Let's now have a look at those two technologies in detail and learn when you should use them in your application.

Business rules

Business rules are a way to express and isolate logic from the implementation, or better, the algorithm that ultimately leads to a decision from the technical details behind it. The examples here are very different scenarios. A common one is the concept of promotions in an e-commerce environment: the products, the price, and the rest of the behavior stay the same, but you may change the amount of discount calculated based on the time of year, the number of items in stock, or simply new requirements coming from the business.

Another widespread use of business rules is regarding anti-fraud. Basically, before accepting a payment request, you make several checks to ensure that said payment is not a fraudulent one. The number and type of checks you perform may vary with time, as you may discover more fraudulent cases and add other controls in order to detect them. In the next section, we will extend the concept of business rules by introducing the temporal dimension. This concept is called Complex Event Processing (CEP).

Complex event processing

CEP is a concept related to business rules.

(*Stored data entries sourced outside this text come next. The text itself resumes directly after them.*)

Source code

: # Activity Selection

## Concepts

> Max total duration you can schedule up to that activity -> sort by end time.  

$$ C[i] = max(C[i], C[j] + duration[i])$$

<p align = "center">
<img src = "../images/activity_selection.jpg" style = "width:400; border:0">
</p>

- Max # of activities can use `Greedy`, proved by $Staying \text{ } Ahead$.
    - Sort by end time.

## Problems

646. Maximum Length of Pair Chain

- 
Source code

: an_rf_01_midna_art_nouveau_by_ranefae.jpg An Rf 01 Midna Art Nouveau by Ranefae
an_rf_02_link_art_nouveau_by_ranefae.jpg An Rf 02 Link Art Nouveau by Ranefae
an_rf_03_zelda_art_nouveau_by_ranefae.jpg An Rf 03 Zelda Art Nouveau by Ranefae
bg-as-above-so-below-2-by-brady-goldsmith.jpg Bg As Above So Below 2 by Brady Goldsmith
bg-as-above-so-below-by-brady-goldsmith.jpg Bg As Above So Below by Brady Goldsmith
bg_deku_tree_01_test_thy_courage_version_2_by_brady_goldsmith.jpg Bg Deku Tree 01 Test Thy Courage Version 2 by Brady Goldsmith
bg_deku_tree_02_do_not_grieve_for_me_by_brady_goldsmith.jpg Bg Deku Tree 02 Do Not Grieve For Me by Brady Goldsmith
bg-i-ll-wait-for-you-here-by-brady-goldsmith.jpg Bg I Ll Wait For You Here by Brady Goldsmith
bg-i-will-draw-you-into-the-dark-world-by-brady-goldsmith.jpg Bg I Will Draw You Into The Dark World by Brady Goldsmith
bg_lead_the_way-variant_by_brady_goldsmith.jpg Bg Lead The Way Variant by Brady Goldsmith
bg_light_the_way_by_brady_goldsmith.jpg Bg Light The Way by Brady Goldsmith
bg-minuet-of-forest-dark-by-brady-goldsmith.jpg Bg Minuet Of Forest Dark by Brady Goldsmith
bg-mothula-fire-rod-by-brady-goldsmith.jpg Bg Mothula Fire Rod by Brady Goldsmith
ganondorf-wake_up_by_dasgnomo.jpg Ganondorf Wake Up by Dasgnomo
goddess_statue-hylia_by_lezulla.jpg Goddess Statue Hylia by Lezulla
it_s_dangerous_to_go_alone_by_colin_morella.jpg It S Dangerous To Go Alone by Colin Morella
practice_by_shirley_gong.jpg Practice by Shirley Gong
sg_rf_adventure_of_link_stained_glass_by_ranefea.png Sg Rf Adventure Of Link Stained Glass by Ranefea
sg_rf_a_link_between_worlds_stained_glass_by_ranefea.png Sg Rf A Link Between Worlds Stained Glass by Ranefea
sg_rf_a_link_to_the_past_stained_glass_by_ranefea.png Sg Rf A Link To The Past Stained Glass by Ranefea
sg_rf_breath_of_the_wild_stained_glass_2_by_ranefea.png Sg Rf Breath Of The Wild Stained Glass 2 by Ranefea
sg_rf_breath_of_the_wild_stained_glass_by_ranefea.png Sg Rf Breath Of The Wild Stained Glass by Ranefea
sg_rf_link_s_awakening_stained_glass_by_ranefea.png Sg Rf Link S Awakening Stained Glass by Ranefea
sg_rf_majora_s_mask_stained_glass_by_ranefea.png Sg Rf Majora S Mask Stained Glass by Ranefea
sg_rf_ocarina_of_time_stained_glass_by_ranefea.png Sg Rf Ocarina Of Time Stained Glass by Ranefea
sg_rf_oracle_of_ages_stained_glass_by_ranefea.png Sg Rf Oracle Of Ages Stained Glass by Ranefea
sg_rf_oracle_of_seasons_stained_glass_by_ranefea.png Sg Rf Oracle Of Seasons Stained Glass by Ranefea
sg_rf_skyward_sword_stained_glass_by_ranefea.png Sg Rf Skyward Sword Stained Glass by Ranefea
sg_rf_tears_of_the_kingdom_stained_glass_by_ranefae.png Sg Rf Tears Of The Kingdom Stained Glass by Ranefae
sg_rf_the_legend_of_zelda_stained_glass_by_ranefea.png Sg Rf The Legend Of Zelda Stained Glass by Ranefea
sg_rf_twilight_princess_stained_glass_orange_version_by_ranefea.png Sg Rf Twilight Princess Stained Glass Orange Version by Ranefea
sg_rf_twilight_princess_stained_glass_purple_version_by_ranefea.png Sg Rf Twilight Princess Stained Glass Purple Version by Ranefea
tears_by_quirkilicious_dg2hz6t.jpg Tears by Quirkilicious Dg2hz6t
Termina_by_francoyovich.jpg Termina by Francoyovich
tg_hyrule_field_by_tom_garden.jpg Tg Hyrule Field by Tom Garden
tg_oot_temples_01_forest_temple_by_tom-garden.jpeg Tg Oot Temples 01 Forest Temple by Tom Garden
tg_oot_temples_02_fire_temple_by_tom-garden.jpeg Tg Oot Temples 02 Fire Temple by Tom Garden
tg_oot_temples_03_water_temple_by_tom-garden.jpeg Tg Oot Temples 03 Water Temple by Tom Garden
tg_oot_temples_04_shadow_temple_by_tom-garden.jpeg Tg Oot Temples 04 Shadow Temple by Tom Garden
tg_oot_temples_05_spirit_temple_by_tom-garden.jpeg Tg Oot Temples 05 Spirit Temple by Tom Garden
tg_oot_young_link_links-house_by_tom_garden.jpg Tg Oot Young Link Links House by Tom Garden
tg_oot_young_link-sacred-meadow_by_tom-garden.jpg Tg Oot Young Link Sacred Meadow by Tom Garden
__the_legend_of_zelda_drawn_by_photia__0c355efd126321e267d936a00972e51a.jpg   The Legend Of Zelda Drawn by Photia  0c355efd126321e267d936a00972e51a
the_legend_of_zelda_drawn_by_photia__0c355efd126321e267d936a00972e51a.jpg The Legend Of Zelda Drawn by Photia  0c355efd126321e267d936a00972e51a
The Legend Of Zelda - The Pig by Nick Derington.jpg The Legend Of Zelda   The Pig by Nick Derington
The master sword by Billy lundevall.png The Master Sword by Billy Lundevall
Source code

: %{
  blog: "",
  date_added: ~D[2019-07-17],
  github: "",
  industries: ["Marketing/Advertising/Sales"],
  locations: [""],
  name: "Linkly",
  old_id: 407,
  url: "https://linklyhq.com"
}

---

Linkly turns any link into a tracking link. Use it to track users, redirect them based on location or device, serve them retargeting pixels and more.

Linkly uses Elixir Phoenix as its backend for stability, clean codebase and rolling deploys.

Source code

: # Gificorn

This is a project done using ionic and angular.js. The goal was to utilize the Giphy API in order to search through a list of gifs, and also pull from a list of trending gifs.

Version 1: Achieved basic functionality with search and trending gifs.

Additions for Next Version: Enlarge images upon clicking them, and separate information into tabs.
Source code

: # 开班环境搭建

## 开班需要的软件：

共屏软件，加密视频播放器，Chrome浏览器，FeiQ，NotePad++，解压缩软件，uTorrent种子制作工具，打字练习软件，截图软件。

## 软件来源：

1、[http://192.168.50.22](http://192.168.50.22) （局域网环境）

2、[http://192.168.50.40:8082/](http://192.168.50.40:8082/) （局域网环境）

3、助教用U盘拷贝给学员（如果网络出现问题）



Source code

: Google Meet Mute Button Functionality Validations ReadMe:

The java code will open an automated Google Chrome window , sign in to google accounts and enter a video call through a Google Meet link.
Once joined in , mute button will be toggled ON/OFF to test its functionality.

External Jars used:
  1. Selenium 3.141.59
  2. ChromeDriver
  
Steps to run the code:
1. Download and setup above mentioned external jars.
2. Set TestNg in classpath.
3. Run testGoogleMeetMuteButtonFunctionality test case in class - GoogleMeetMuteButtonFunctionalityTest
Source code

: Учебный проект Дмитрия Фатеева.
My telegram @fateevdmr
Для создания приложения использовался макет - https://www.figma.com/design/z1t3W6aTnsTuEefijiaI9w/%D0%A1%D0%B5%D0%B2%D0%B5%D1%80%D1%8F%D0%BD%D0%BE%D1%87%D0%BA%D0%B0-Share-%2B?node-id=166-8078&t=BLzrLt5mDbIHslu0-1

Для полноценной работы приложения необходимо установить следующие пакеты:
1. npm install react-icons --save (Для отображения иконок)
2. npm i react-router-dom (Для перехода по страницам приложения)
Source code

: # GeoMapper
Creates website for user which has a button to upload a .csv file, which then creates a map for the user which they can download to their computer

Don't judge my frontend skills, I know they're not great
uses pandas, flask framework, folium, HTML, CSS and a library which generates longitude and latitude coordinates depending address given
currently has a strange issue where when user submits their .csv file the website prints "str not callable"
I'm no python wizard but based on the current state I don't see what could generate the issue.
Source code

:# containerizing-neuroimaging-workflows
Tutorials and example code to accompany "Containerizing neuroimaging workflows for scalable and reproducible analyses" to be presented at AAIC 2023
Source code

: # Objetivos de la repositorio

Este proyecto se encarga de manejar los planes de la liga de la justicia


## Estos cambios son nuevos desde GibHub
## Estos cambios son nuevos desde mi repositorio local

The most widely accepted distinction between business rule processing and CEP is that in CEP, the concept of time and event flow is the core of the computation.

With CEP, each decision can be influenced by previous events that occurred, both in a time window (such as in the last hour) or an event window (such as in the last 10 events).

Let's get back to our anti-fraud example. A business rule checking for fraud will make a decision based on the data related to the specific incoming payment, such as the amount or the profile of the sender. CEP-based checking for fraud will add the temporal dimension to it, so the evaluated information will include past payment transactions. You may want to check whether any of the last 10 transactions have been suspected of fraud, or you may want to check whether, in the last hour, other payment transactions have occurred in a very distant location (such as a different country).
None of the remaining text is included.